- **REQUIRED WORK**
Every entry below should be printed again exactly as it reads.

- **EXTRACTED MATERIAL**
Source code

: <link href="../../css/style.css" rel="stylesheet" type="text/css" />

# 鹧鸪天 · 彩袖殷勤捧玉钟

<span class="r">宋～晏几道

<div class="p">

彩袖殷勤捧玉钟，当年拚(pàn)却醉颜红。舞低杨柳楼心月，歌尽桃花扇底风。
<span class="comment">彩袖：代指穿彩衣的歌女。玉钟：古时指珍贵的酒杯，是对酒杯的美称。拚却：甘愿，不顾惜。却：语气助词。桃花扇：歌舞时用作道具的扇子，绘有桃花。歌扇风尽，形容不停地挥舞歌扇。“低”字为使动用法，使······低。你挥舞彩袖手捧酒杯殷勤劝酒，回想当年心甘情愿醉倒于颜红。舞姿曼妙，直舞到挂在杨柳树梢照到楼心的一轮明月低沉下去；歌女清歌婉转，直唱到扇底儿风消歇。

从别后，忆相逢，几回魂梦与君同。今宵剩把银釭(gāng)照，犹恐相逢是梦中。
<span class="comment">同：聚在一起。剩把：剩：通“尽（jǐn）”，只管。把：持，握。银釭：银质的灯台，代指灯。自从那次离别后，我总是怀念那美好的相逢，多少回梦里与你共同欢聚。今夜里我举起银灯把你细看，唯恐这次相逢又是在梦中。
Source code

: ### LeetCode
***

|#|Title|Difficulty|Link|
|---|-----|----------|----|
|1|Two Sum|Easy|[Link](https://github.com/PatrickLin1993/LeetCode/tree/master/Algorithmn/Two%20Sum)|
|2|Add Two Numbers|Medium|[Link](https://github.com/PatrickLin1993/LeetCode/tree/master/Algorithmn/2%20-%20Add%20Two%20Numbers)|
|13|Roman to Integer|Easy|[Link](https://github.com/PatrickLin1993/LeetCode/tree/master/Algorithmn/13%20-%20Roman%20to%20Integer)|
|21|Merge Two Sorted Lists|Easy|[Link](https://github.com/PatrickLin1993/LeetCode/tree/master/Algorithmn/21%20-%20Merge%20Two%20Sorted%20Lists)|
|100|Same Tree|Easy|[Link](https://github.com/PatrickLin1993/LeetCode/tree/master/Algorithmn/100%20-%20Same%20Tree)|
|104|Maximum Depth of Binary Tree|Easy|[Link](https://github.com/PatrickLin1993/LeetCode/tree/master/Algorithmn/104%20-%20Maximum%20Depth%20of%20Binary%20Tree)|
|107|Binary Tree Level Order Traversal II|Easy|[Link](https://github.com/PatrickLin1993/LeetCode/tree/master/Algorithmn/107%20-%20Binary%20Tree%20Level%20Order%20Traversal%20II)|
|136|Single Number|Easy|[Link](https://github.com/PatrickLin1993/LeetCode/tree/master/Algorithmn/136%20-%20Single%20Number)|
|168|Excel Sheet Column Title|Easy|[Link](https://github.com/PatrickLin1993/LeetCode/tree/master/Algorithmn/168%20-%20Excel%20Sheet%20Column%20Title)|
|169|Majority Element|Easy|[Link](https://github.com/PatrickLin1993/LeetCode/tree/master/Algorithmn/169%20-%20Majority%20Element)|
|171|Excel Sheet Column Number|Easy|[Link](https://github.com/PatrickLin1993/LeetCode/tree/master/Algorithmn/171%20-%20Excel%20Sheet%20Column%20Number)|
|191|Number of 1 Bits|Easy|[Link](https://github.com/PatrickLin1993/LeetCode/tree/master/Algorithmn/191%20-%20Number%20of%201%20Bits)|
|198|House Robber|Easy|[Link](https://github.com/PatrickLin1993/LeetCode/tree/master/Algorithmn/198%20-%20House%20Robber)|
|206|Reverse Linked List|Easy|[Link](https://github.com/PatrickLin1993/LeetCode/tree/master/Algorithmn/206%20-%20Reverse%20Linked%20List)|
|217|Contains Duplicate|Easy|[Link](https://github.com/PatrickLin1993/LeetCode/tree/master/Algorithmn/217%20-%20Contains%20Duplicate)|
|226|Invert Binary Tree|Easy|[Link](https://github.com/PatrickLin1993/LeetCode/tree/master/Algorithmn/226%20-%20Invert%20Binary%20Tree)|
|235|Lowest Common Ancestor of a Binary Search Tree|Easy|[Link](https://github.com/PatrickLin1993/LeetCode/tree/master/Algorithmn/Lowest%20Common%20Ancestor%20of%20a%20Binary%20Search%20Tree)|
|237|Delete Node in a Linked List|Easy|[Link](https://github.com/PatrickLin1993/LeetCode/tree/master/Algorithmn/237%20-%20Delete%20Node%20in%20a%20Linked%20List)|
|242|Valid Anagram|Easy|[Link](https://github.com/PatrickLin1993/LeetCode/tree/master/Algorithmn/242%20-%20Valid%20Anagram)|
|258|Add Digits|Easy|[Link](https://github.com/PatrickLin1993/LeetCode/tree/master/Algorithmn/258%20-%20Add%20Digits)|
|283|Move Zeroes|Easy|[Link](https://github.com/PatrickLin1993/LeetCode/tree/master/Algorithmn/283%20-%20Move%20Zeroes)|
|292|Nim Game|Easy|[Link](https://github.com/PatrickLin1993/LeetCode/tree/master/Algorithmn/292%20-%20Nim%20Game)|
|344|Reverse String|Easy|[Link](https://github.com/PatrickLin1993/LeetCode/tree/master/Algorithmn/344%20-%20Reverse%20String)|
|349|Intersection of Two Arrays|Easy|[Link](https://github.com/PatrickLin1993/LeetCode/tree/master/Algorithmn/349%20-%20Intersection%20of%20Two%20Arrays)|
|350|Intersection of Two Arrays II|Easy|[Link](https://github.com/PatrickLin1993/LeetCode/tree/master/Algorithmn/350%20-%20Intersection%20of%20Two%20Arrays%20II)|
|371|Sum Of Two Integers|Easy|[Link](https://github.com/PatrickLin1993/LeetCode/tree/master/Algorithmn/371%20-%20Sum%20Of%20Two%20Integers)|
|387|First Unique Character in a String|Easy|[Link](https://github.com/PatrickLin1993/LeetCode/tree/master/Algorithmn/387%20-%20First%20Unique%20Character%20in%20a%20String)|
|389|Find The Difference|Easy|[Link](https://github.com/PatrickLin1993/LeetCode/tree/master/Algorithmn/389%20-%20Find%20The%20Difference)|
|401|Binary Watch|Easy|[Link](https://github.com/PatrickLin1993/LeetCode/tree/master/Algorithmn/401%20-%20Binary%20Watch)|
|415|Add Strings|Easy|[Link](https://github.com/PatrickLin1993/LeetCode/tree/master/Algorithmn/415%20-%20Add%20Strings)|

- **ANSWER BELOW**
Source code

: <link href="../../css/style.css" rel="stylesheet" type="text/css" />

# 鹧鸪天 · 彩袖殷勤捧玉钟

<span class="r">宋～晏几道

<div class="p">

彩袖殷勤捧玉钟，当年拚(pàn)却醉颜红。舞低杨柳楼心月，歌尽桃花扇底风。
<span class="comment">彩袖：代指穿彩衣的歌女。玉钟：古时指珍贵的酒杯，是对酒杯的美称。拚却：甘愿，不顾惜。却：语气助词。桃花扇：歌舞时用作道具的扇子，绘有桃花。歌扇风尽，形容不停地挥舞歌扇。“低”字为使动用法，使······低。你挥舞彩袖手捧酒杯殷勤劝酒，回想当年心甘情愿醉倒于颜红。舞姿曼妙，直舞到挂在杨柳树梢照到楼心的一轮明月低沉下去；歌女清歌婉转，直唱到扇底儿风消歇。

从别后，忆相逢，几回魂梦与君同。今宵剩把银釭(gāng)照，犹恐相逢是梦中。
<span class="comment">同：聚在一起。剩把：剩：通“尽（jǐn）”，只管。把：持，握。银釭：银质的灯台，代指灯。自从那次离别后，我总是怀念那美好的相逢，多少回梦里与你共同欢聚。今夜里我举起银灯把你细看，唯恐这次相逢又是在梦中。
Source code

: ### LeetCode
***

|#|Title|Difficulty|Link|
|---|-----|----------|----|
|1|Two Sum|Easy|[Link](https://github.com/PatrickLin1993/LeetCode/tree/master/Algorithmn/Two%20Sum)|
|2|Add Two Numbers|Medium|[Link](https://github.com/PatrickLin1993/LeetCode/tree/master/Algorithmn/2%20-%20Add%20Two%20Numbers)|
|13|Roman to Integer|Easy|[Link](https://github.com/PatrickLin1993/LeetCode/tree/master/Algorithmn/13%20-%20Roman%20to%20Integer)|
|21|Merge Two Sorted Lists|Easy|[Link](https://github.com/PatrickLin1993/LeetCode/tree/master/Algorithmn/21%20-%20Merge%20Two%20Sorted%20Lists)|
|100|Same Tree|Easy|[Link](https://github.com/PatrickLin1993/LeetCode/tree/master/Algorithmn/100%20-%20Same%20Tree)|
|104|Maximum Depth of Binary Tree|Easy|[Link](https://github.com/PatrickLin1993/LeetCode/tree/master/Algorithmn/104%20-%20Maximum%20Depth%20of%20Binary%20Tree)|
|107|Binary Tree Level Order Traversal II|Easy|[Link](https://github.com/PatrickLin1993/LeetCode/tree/master/Algorithmn/107%20-%20Binary%20Tree%20Level%20Order%20Traversal%20II)|
|136|Single Number|Easy|[Link](https://github.com/PatrickLin1993/LeetCode/tree/master/Algorithmn/136%20-%20Single%20Number)|
|168|Excel Sheet Column Title|Easy|[Link](https://github.com/PatrickLin1993/LeetCode/tree/master/Algorithmn/168%20-%20Excel%20Sheet%20Column%20Title)|
|169|Majority Element|Easy|[Link](https://github.com/PatrickLin1993/LeetCode/tree/master/Algorithmn/169%20-%20Majority%20Element)|
|171|Excel Sheet Column Number|Easy|[Link](https://github.com/PatrickLin1993/LeetCode/tree/master/Algorithmn/171%20-%20Excel%20Sheet%20Column%20Number)|
|191|Number of 1 Bits|Easy|[Link](https://github.com/PatrickLin1993/LeetCode/tree/master/Algorithmn/191%20-%20Number%20of%201%20Bits)|
|198|House Robber|Easy|[Link](https://github.com/PatrickLin1993/LeetCode/tree/master/Algorithmn/198%20-%20House%20Robber)|
|206|Reverse Linked List|Easy|[Link](https://github.com/PatrickLin1993/LeetCode/tree/master/Algorithmn/206%20-%20Reverse%20Linked%20List)|
|217|Contains Duplicate|Easy|[Link](https://github.com/PatrickLin1993/LeetCode/tree/master/Algorithmn/217%20-%20Contains%20Duplicate)|
|226|Invert Binary Tree|Easy|[Link](https://github.com/PatrickLin1993/LeetCode/tree/master/Algorithmn/226%20-%20Invert%20Binary%20Tree)|
|235|Lowest Common Ancestor of a Binary Search Tree|Easy|[Link](https://github.com/PatrickLin1993/LeetCode/tree/master/Algorithmn/Lowest%20Common%20Ancestor%20of%20a%20Binary%20Search%20Tree)|
|237|Delete Node in a Linked List|Easy|[Link](https://github.com/PatrickLin1993/LeetCode/tree/master/Algorithmn/237%20-%20Delete%20Node%20in%20a%20Linked%20List)|
|242|Valid Anagram|Easy|[Link](https://github.com/PatrickLin1993/LeetCode/tree/master/Algorithmn/242%20-%20Valid%20Anagram)|
|258|Add Digits|Easy|[Link](https://github.com/PatrickLin1993/LeetCode/tree/master/Algorithmn/258%20-%20Add%20Digits)|
|283|Move Zeroes|Easy|[Link](https://github.com/PatrickLin1993/LeetCode/tree/master/Algorithmn/283%20-%20Move%20Zeroes)|
|292|Nim Game|Easy|[Link](https://github.com/PatrickLin1993/LeetCode/tree/master/Algorithmn/292%20-%20Nim%20Game)|
|344|Reverse String|Easy|[Link](https://github.com/PatrickLin1993/LeetCode/tree/master/Algorithmn/344%20-%20Reverse%20String)|
|349|Intersection of Two Arrays|Easy|[Link](https://github.com/PatrickLin1993/LeetCode/tree/master/Algorithmn/349%20-%20Intersection%20of%20Two%20Arrays)|
|350|Intersection of Two Arrays II|Easy|[Link](https://github.com/PatrickLin1993/LeetCode/tree/master/Algorithmn/350%20-%20Intersection%20of%20Two%20Arrays%20II)|
|371|Sum Of Two Integers|Easy|[Link](https://github.com/PatrickLin1993/LeetCode/tree/master/Algorithmn/371%20-%20Sum%20Of%20Two%20Integers)|
|387|First Unique Character in a String|Easy|[Link](https://github.com/PatrickLin1993/LeetCode/tree/master/Algorithmn/387%20-%20First%20Unique%20Character%20in%20a%20String)|
|389|Find The Difference|Easy|[Link](https://github.com/PatrickLin1993/LeetCode/tree/master/Algorithmn/389%20-%20Find%20The%20Difference)|
|401|Binary Watch|Easy|[Link](https://github.com/PatrickLin1993/LeetCode/tree/master/Algorithmn/401%20-%20Binary%20Watch)|
|415|Add Strings|Easy|[Link](https://github.com/PatrickLin1993/LeetCode/tree/master/Algorithmn/415%20-%20Add%20Strings)|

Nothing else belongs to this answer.